La Bretagne connaît également ses soubresauts catégoriels et parfois violents, mais ils concernent essentiellement des professions liées au secteur primaire, agriculture, pêche, ou à des activités en partie dérivées de ces pôles, tels que l'agroalimentaire et les transports.
On notera que, dans ces secteurs, les décisions relèvent plus de Bruxelles que de Paris, c'est pourquoi une Bretagne émancipée permettrait tout d'abord de mieux gérer les conflits, en confrontant directement les intérêts bretons avec les centres de décision bruxellois. À quoi sert en effet un ministre de l'agriculture parisien dans le domaine, quand celui-ci a peu de pouvoir sur le fond, et qu'il est évident qu'on ne peut lier le destin des éleveurs bretons avec celui des céréaliers beaucerons.
Mais, au delà du secteur primaire et de ses spécificités locales, la Bretagne de demain ne pourra faire l'économie d'une remise à plat des privilèges en place dans de nombreux domaines, que ces privilèges soient hérités de l'ancien régime, des ardeurs révolutionnaires ou encore de la mise sous tutelle partisane de secteurs entiers au sortir de la seconde guerre mondiale.
Ce travail nécessitera un grand pragmatisme, et touchera tous les domaines d'activité. Comment pourrait-on par exemple continuer à pratiquer un numerus clausus aussi drastique en médecine alors que le Centre Bretagne manque cruellement de médecins ?
C'est un exemple parmi tant d'autres, car la tâche de modernisation sera immense pour la société bretonne de demain.

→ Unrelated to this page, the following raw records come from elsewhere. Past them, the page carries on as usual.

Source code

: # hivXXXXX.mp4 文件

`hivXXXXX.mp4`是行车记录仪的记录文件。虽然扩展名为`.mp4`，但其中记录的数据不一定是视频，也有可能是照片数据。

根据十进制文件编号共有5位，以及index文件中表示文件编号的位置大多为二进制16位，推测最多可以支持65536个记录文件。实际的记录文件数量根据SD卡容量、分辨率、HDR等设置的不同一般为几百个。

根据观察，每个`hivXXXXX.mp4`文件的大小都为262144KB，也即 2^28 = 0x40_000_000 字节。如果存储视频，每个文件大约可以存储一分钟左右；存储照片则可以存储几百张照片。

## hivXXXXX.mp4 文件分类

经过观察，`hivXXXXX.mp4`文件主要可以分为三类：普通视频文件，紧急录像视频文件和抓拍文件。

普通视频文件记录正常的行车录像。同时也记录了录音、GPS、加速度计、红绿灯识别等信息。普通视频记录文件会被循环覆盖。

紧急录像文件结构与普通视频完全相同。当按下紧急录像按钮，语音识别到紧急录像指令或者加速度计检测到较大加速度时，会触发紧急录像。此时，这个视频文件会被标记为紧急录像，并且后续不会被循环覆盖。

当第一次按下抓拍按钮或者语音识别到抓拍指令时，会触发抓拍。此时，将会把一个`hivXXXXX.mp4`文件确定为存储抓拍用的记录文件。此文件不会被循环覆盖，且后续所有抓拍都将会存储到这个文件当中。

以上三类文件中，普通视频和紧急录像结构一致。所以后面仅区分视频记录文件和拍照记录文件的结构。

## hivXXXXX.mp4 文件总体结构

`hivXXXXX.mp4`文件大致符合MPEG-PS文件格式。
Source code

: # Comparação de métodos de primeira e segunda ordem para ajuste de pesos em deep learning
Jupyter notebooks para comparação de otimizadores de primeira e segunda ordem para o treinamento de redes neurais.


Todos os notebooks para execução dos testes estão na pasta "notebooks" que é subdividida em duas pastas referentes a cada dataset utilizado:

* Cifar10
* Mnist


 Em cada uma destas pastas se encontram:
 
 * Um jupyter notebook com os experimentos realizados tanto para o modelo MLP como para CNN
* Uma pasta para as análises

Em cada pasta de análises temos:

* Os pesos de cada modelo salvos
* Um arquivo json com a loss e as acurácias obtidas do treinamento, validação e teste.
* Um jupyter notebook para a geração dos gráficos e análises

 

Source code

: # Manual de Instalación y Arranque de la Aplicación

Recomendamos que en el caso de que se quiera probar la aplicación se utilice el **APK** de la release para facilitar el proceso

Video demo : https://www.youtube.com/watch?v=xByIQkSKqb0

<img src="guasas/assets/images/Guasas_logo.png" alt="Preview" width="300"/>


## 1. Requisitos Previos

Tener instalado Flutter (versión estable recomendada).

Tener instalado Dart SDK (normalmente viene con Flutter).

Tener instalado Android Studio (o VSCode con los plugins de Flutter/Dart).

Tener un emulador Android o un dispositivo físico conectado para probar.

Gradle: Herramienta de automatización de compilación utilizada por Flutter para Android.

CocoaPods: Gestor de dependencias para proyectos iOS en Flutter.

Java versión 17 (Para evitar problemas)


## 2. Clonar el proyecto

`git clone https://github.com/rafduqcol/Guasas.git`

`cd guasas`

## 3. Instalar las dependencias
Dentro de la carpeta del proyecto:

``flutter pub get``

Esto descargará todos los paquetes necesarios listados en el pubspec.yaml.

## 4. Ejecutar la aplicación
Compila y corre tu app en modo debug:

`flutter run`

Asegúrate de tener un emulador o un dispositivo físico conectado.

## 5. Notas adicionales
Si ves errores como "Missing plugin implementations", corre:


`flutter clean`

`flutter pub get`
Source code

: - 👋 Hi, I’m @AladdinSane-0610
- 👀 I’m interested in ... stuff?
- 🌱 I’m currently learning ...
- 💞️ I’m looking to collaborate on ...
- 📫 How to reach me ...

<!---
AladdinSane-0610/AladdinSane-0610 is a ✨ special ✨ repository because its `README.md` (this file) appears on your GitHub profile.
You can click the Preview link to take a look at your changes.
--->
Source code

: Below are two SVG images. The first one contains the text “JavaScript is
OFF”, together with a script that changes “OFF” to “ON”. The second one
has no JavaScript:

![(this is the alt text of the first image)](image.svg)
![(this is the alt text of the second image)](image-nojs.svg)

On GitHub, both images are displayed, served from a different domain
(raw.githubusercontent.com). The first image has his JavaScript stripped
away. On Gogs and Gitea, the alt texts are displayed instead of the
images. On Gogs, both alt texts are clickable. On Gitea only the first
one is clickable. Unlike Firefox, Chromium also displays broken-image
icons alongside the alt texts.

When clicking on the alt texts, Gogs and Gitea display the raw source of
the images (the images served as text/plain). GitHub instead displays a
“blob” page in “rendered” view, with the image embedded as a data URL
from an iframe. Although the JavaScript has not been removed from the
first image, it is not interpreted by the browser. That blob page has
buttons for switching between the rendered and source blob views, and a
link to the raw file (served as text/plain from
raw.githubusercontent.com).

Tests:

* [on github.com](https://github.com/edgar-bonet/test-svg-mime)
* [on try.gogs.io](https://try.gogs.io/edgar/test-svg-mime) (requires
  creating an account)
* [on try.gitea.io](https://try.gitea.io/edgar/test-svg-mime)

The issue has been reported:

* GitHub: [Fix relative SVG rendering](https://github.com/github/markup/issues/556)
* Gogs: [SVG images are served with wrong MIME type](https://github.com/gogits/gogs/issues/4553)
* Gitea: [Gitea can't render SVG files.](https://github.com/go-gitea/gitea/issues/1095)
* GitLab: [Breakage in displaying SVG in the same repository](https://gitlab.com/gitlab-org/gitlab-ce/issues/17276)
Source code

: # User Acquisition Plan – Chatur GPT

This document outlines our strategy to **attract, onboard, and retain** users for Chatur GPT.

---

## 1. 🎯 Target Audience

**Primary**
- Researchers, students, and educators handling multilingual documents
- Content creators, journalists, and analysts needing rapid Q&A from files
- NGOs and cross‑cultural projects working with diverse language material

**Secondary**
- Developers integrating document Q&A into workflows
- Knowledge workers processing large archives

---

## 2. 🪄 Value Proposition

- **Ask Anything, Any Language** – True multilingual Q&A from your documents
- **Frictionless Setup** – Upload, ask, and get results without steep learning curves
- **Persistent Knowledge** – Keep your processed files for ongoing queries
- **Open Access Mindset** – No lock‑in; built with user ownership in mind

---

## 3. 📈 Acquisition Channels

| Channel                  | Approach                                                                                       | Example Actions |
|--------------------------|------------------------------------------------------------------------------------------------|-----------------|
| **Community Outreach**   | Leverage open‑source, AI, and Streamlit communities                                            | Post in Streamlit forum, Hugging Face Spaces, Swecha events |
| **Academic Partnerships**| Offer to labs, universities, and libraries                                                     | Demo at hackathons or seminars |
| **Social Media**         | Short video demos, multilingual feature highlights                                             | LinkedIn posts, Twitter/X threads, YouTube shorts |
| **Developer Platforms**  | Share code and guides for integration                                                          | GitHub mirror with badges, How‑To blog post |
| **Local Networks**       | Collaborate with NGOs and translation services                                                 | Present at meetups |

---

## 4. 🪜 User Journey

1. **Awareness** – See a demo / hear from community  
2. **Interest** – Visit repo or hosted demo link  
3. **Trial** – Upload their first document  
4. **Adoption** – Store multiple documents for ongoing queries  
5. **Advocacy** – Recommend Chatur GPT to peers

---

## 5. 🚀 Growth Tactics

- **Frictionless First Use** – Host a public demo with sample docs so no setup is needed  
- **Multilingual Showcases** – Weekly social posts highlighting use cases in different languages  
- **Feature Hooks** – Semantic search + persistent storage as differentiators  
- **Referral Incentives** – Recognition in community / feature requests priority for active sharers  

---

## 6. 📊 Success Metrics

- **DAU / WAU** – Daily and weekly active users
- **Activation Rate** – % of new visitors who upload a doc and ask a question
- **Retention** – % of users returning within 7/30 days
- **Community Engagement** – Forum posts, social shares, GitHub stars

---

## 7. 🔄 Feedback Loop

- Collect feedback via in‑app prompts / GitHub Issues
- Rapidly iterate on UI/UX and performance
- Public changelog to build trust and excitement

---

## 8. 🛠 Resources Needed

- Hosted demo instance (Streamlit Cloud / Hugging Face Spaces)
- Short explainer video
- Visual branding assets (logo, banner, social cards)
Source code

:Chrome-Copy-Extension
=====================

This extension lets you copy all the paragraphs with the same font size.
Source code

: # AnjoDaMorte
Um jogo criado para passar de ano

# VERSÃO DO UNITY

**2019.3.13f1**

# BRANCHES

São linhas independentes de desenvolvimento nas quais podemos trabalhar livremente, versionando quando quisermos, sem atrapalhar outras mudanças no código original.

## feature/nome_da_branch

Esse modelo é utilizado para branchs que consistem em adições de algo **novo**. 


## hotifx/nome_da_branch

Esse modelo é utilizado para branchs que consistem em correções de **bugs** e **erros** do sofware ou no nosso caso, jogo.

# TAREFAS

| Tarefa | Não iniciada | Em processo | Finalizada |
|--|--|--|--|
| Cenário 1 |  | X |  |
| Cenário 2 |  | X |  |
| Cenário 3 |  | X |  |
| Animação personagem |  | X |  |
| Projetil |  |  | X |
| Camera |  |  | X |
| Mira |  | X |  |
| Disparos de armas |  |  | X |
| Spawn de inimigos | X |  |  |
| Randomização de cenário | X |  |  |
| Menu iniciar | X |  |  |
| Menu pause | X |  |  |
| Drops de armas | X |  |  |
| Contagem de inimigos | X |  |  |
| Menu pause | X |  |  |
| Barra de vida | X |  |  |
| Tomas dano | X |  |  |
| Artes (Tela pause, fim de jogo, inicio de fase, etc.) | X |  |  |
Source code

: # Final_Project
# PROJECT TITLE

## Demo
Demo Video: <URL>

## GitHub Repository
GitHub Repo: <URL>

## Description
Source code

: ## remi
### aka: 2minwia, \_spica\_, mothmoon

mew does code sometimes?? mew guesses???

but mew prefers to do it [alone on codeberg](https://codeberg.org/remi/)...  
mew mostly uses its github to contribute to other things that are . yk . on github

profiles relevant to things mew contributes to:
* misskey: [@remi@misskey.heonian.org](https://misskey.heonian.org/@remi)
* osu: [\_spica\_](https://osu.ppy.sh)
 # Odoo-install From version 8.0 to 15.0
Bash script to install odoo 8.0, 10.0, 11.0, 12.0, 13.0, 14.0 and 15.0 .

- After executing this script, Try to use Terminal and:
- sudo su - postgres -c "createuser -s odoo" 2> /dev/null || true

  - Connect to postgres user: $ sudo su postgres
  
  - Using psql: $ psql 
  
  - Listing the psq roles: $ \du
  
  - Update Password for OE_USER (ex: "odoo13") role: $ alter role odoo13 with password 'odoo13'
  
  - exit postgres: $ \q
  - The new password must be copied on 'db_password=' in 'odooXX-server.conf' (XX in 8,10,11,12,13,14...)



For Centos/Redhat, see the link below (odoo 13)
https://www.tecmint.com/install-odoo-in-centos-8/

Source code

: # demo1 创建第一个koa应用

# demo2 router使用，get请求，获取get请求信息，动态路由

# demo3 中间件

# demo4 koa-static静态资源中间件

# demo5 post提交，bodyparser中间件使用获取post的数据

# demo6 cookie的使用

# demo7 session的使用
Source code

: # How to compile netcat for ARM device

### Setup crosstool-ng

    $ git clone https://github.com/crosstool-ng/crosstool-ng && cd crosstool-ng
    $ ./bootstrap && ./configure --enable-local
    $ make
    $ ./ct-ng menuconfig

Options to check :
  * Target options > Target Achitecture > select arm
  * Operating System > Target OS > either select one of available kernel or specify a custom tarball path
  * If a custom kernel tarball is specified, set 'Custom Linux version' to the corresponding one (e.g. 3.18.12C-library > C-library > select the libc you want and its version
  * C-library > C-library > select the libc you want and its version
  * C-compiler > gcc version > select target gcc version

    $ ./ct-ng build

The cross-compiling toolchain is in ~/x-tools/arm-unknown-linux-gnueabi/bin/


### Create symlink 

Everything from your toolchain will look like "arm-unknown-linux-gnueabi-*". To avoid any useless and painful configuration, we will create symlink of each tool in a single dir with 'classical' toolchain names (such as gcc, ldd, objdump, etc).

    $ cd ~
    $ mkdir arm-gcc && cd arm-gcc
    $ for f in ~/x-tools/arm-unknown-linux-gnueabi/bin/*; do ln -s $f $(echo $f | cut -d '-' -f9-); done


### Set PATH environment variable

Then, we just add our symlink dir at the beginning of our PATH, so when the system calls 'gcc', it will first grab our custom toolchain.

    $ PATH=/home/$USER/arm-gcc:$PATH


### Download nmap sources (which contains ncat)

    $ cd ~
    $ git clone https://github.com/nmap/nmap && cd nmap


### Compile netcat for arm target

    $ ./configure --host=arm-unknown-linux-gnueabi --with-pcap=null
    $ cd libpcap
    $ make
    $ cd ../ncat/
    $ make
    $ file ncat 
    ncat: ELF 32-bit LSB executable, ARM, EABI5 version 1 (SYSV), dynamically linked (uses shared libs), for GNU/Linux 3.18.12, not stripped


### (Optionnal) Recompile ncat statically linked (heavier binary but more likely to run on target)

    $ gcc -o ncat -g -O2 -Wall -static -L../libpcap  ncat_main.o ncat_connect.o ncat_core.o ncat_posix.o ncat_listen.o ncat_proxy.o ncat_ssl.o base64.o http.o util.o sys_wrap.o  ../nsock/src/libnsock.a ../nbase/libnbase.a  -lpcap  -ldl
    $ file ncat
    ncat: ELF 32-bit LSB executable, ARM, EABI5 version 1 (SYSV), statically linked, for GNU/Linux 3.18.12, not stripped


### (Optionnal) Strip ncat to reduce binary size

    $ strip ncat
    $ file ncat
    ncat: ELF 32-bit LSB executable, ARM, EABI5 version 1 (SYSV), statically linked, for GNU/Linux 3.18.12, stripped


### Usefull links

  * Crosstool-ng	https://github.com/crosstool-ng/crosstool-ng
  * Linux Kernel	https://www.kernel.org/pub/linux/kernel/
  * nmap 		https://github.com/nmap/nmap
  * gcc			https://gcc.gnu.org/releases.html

Mais, pour parvenir à réussir cette révolution économico culturelle, la Bretagne dispose d'un atout formidable : cette solidarité naturelle qui existe encore entre les Bretons. Une solidarité qui s'est exprimée, parfois de manière brouillonne, mais tellement vive, au moment de la récente révolte des Bonnets Rouges par exemple. C'est cette profonde envie de vivre ensemble et de partager, au-delà des appartenances professionnelles ou idéologiques, qui permettra de remettre à jour ici une valeur qui a déserté depuis longtemps la République Française. Je veux parler du sens de l'intérêt général.